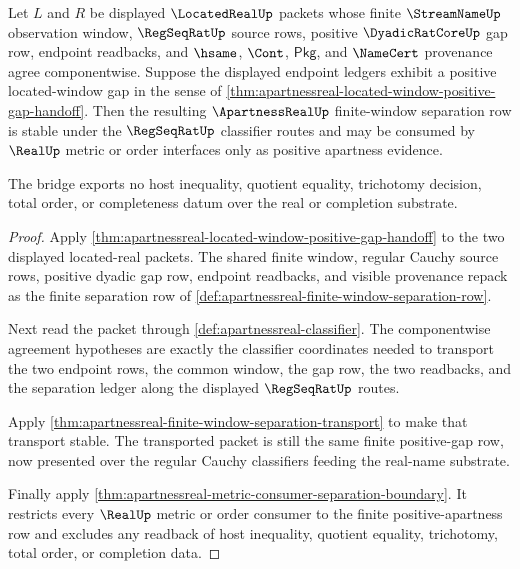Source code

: \begin{theorem}
\label{thm:localized-cauchy-apartness-bridge}
Let $L$ and $R$ be displayed $\LocatedRealUp$ packets whose finite $\StreamNameUp$ observation window, $\RegSeqRatUp$ source rows, positive $\DyadicRatCoreUp$ gap row, endpoint readbacks, and $\hsame$, $\Cont$, $\mathsf{Pkg}$, and $\NameCert$ provenance agree componentwise. Suppose the displayed endpoint ledgers exhibit a positive located-window gap in the sense of \autoref{thm:apartnessreal-located-window-positive-gap-handoff}. Then the resulting $\ApartnessRealUp$ finite-window separation row is stable under the $\RegSeqRatUp$ classifier routes and may be consumed by $\RealUp$ metric or order interfaces only as positive apartness evidence.

The bridge exports no host inequality, quotient equality, trichotomy decision, total order, or completeness datum over the real or completion substrate.
\end{theorem}
\begin{proof}
Apply \autoref{thm:apartnessreal-located-window-positive-gap-handoff} to the two displayed located-real packets. The shared finite window, regular Cauchy source rows, positive dyadic gap row, endpoint readbacks, and visible provenance repack as the finite separation row of \autoref{def:apartnessreal-finite-window-separation-row}.

Next read the packet through \autoref{def:apartnessreal-classifier}. The componentwise agreement hypotheses are exactly the classifier coordinates needed to transport the two endpoint rows, the common window, the gap row, the two readbacks, and the separation ledger along the displayed $\RegSeqRatUp$ routes.

Apply \autoref{thm:apartnessreal-finite-window-separation-transport} to make that transport stable. The transported packet is still the same finite positive-gap row, now presented over the regular Cauchy classifiers feeding the real-name substrate.

Finally apply \autoref{thm:apartnessreal-metric-consumer-separation-boundary}. It restricts every $\RealUp$ metric or order consumer to the finite positive-apartness row and excludes any readback of host inequality, quotient equality, trichotomy, total order, or completion data.
\end{proof}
☆ ☆ ☆ ☆
▶ What needs to be done:
All lines in the records above with "total" need to be found and copied.

▶ Exercise result:
The bridge exports no host inequality, quotient equality, trichotomy decision, total order, or completeness datum over the real or completion substrate.
Finally apply \autoref{thm:apartnessreal-metric-consumer-separation-boundary}. It restricts every $\RealUp$ metric or order consumer to the finite positive-apartness row and excludes any readback of host inequality, quotient equality, trichotomy, total order, or completion data.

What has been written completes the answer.